Figure 1.

Hyperhomocysteinemia (HHcy)-induced leakage of mouse pial venules. A dual-tracer probing method was used to define prevailing role of paracellular versus transcellular transport in pial venules of WT, Cbs gene knockout heterozygous (Cbs+/−), MMP9 gene knockout (Mmp9−/−), and Cbs+/− and Mmp9−/− double knockout (Cbs+/−/Mmp9−/−) mice. (A) Examples of images recorded immediately (baseline) and after 1 hour after infusion of fluorescein isothiocyanate (FITC) (green) and Alexa-647- conjugated bovine serum albumin (BSA) (red) tracers. Microvascular permeability was assessed by comparison of ratios of fluorescence intensities of dyes measured along the line profile probe (LPP) outside to that of inside of the vessel shown on images.
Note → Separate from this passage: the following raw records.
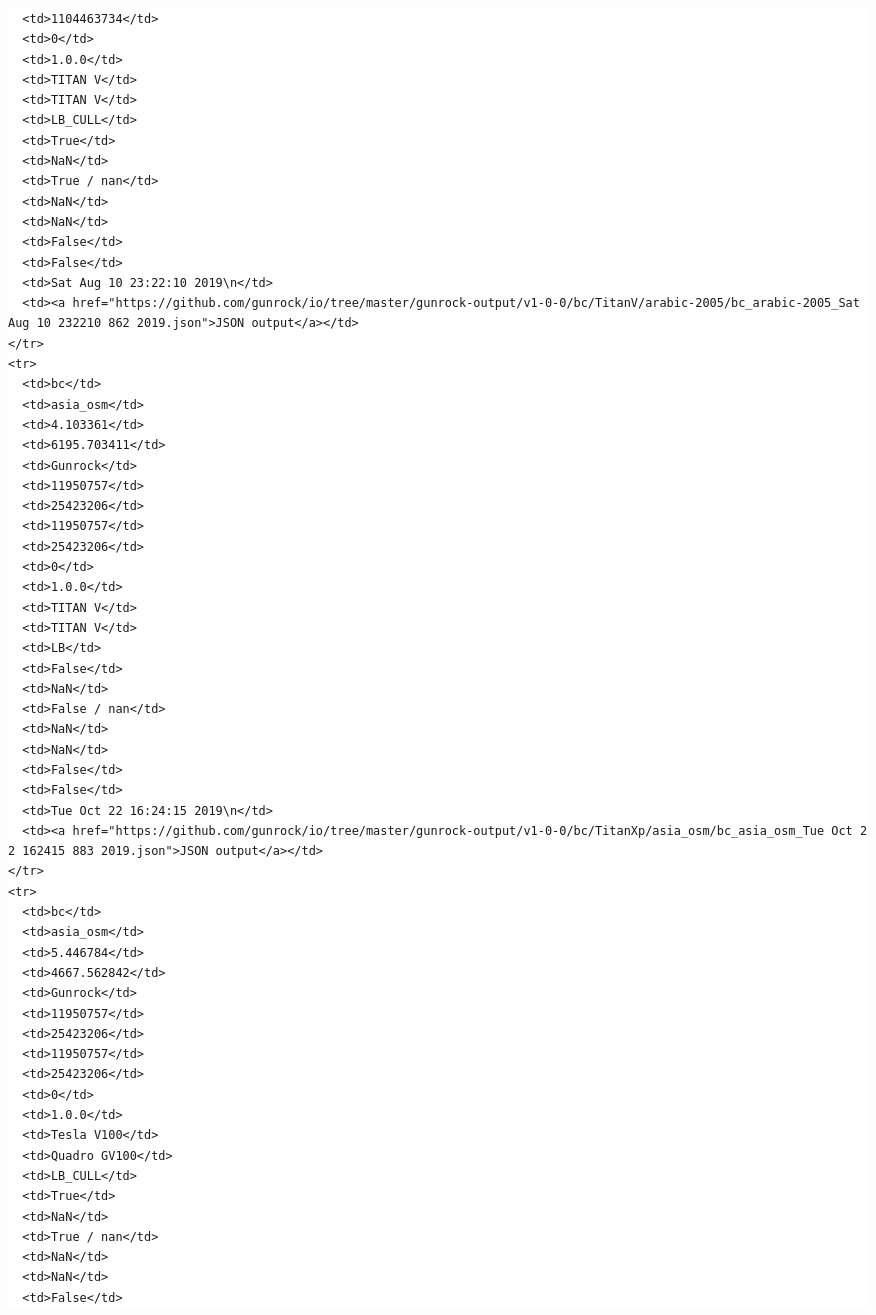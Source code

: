       <td>1104463734</td>
      <td>0</td>
      <td>1.0.0</td>
      <td>TITAN V</td>
      <td>TITAN V</td>
      <td>LB_CULL</td>
      <td>True</td>
      <td>NaN</td>
      <td>True / nan</td>
      <td>NaN</td>
      <td>NaN</td>
      <td>False</td>
      <td>False</td>
      <td>Sat Aug 10 23:22:10 2019\n</td>
      <td><a href="https://github.com/gunrock/io/tree/master/gunrock-output/v1-0-0/bc/TitanV/arabic-2005/bc_arabic-2005_Sat Aug 10 232210 862 2019.json">JSON output</a></td>
    </tr>
    <tr>
      <td>bc</td>
      <td>asia_osm</td>
      <td>4.103361</td>
      <td>6195.703411</td>
      <td>Gunrock</td>
      <td>11950757</td>
      <td>25423206</td>
      <td>11950757</td>
      <td>25423206</td>
      <td>0</td>
      <td>1.0.0</td>
      <td>TITAN V</td>
      <td>TITAN V</td>
      <td>LB</td>
      <td>False</td>
      <td>NaN</td>
      <td>False / nan</td>
      <td>NaN</td>
      <td>NaN</td>
      <td>False</td>
      <td>False</td>
      <td>Tue Oct 22 16:24:15 2019\n</td>
      <td><a href="https://github.com/gunrock/io/tree/master/gunrock-output/v1-0-0/bc/TitanXp/asia_osm/bc_asia_osm_Tue Oct 22 162415 883 2019.json">JSON output</a></td>
    </tr>
    <tr>
      <td>bc</td>
      <td>asia_osm</td>
      <td>5.446784</td>
      <td>4667.562842</td>
      <td>Gunrock</td>
      <td>11950757</td>
      <td>25423206</td>
      <td>11950757</td>
      <td>25423206</td>
      <td>0</td>
      <td>1.0.0</td>
      <td>Tesla V100</td>
      <td>Quadro GV100</td>
      <td>LB_CULL</td>
      <td>True</td>
      <td>NaN</td>
      <td>True / nan</td>
      <td>NaN</td>
      <td>NaN</td>
      <td>False</td>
Summary of changes in LLP ratios of fluorescence intensity values of FITC (B) and BSA-Alexa Fluor-647 (C) tracers. *P<0.05, versus WT; n=8 for all groups. Inset: Genotyping of Cbs and Mmp9 gene double knockout (Cbs+/−/Mmp9−/−) mice. Dual polymerase chain reaction (PCR) products suggest the heterozygous mutation of Cbs gene (Cbs+/−) and single PCR product suggests homozygous mutation of Mmp9 gene (Mmp9−/−) while their absence represents FVB or wild-type (C57BL) alleles.